Even if TTC is defined as a benign disease, it is associated with several complications such as peripheral or central thromboembolism.^4,6 Elevated CRP levels, elevated D-dimers and severely impaired LV function seem to be a risk factor of developing thromboemboli. In our TTC cohort, the incidence of thromboembolic events is high and females are more affected than males. Templin et al² also showed a high risk for thromboembolic events such as stroke in patients suffering from TTC. In comparison to our results, they could not show a significant sex difference.

Within a large-scale registry of TTC patients, Murakami et al¹⁶ found that male sex represents a general independent risk factor for the development of adverse cardiac events, including cardiovascular death. However, a clear follow-up in this observational analysis was not defined clearly. In addition, Brinjikji et al¹⁷ analyzed a large national database of TTC patients and found that mortality was significant higher in male patients with TTC during a follow-up of 1 year.^15,16 The studies did not report about a 5-year outcome in male patients with TTC.

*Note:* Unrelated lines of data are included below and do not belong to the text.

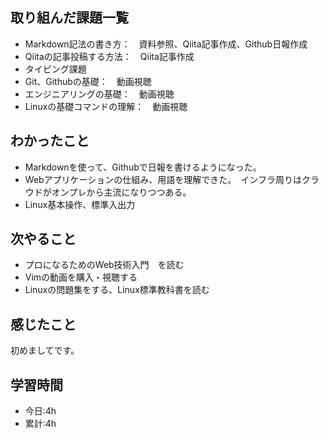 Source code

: ## 取り組んだ課題一覧
- Markdown記法の書き方：　資料参照、Qiita記事作成、Github日報作成
- Qiitaの記事投稿する方法：　Qiita記事作成
- タイピング課題
- Git、Githubの基礎：　動画視聴
- エンジニアリングの基礎：　動画視聴
- Linuxの基礎コマンドの理解：　動画視聴

## わかったこと
- Markdownを使って、Githubで日報を書けるようになった。
- Webアプリケーションの仕組み、用語を理解できた。　インフラ周りはクラウドがオンプレから主流になりつつある。
- Linux基本操作、標準入出力

## 次やること
- プロになるためのWeb技術入門　を読む
- Vimの動画を購入・視聴する
- Linuxの問題集をする、Linux標準教科書を読む

## 感じたこと
初めましてです。

## 学習時間
- 今日:4h
- 累計:4h
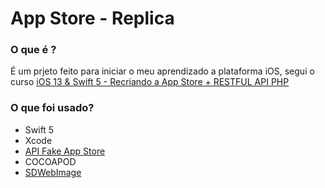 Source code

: #  App Store - Replica

### O que é ?

É um prjeto feito para iniciar o meu aprendizado a plataforma iOS, segui o curso [iOS 13 & Swift 5 - Recriando a App Store + RESTFUL API PHP](https://www.udemy.com/course/ios-13-swift-5-recriando-a-app-store-restful-api-php/)

### O que foi usado?

* Swift 5 
* Xcode
* [API Fake App Store](https://api.euprogramador.app/app-store/v1/)
* COCOAPOD
* [SDWebImage](https://github.com/SDWebImage/SDWebImage)

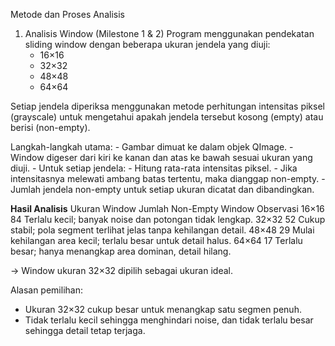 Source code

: Metode dan Proses Analisis
1. Analisis Window (Milestone 1 & 2)
Program menggunakan pendekatan sliding window dengan beberapa ukuran jendela yang diuji:
    - 16×16
    - 32×32
    - 48×48
    - 64×64

Setiap jendela diperiksa menggunakan metode perhitungan intensitas piksel (grayscale) untuk mengetahui apakah jendela tersebut kosong (empty) atau berisi (non-empty).

Langkah-langkah utama:
    - Gambar dimuat ke dalam objek QImage.
    - Window digeser dari kiri ke kanan dan atas ke bawah sesuai ukuran yang diuji.
    - Untuk setiap jendela:
    - Hitung rata-rata intensitas piksel.
    - Jika intensitasnya melewati ambang batas tertentu, maka dianggap non-empty.
    - Jumlah jendela non-empty untuk setiap ukuran dicatat dan dibandingkan.

**Hasil Analisis**
Ukuran Window	Jumlah Non-Empty Window	Observasi
16×16	84	Terlalu kecil; banyak noise dan potongan tidak lengkap.
32×32	52	Cukup stabil; pola segment terlihat jelas tanpa kehilangan detail.
48×48	29	Mulai kehilangan area kecil; terlalu besar untuk detail halus.
64×64	17	Terlalu besar; hanya menangkap area dominan, detail hilang.

→ Window ukuran 32×32 dipilih sebagai ukuran ideal.

Alasan pemilihan:
- Ukuran 32×32 cukup besar untuk menangkap satu segmen penuh.
- Tidak terlalu kecil sehingga menghindari noise, dan tidak terlalu besar sehingga detail tetap terjaga.


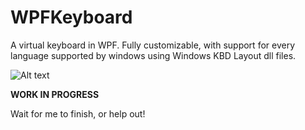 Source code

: WPFKeyboard
===========

A virtual keyboard in WPF. Fully customizable, with support for every language supported by windows using Windows KBD Layout dll files.

![Alt text](https://raw.github.com/theonlylawislove/WPFKeyboard/master/screenshot.png "Optional title")

**WORK IN PROGRESS**

Wait for me to finish, or help out!

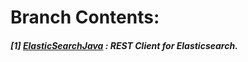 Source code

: # **Branch Contents:**

##### [1] [ElasticSearchJava](https://github.com/rahulvaish/ElasticSearch-Java/tree/ElasticSearchJava) : REST Client for Elasticsearch.


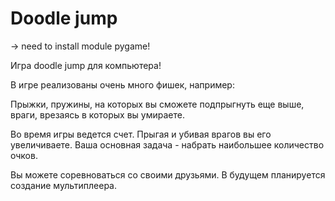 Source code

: # Doodle jump

-> need to install module pygame!


Игра doodle jump для компьютера!

В игре реализованы очень много фишек, например:

Прыжки, пружины, на которых вы сможете подпрыгнуть еще выше, враги, врезаясь в которых вы умираете.

Во время игры ведется счет. Прыгая и убивая врагов вы его увеличиваете. 
Ваша основная задача - набрать наибольшее количество очков.

Вы можете соревноваться со своими друзьями. 
В будущем планируется создание мультиплеера.
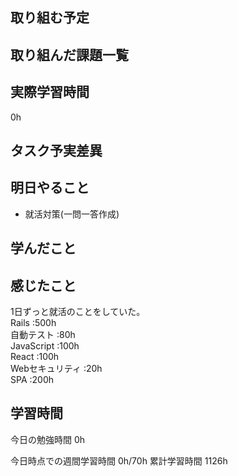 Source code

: ## 取り組む予定


## 取り組んだ課題一覧



## 実際学習時間
0h

## タスク予実差異


## 明日やること
- 就活対策(一問一答作成)

## 学んだこと



## 感じたこと
1日ずっと就活のことをしていた。<br>
Rails :500h<br>
自動テスト :80h<br>
JavaScript :100h<br>
React :100h<br>
Webセキュリティ :20h<br>
SPA :200h


## 学習時間
今日の勉強時間 0h

今日時点での週間学習時間 0h/70h
累計学習時間 1126h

It might be speculated whether the female predominance of TTC is overestimated due to the fact that male patients were shown to die at earlier stages of TTC development even before definite diagnostic assessment.¹⁸ Schneider et al showed that males were more often admitted to hospital after successful or fatal cardiopulmonary resuscitation (CPR) than females, implying an impaired prognosis in males even after successful CPR.¹⁵ This might indicate a higher electrical vulnerability within the early phase of the TTC development.³² Accordingly, the rates of sudden cardiac deaths and CPR are more frequent in males than in females suffering from AMI.¹⁸ On the other hand, male patients revealed a higher rate of physical stress, smoking status and malignancies in the present study cohort. However, these risk factors were not shown to influence long-term all-cause mortality in male patients in the present study.

Conclusion

This study shows that males suffering from TTC reveal a higher risk for all-cause mortality than females over a 5 year follow-up period. A vital component of the diagnostic and disease management chain is the physicians’ experience treating patients with TTC, the involvement of an interdisciplinary team and the streamlined treatment of such complications on a patient-individualized basis. Currently, the underlying pathomechanism for sex differences in TTC is not clarified yet. Whether emotional stress, depressive symptoms and estrogen decrease may explain the differences in long-term prognosis need to be investigated in upcoming prospective randomized studies.

Acknowledgments

We thank Siegfried Lang for his statistical assistance. We acknowledge the financial support of the Deutsche Forschungsgemeinschaft and Ruprecht-Karls-Universität Heidelberg within the funding program Open Access Publishing. All data generated or analyzed during this study are included in this published article.

Disclosure

The authors report no conflicts of interest in this work.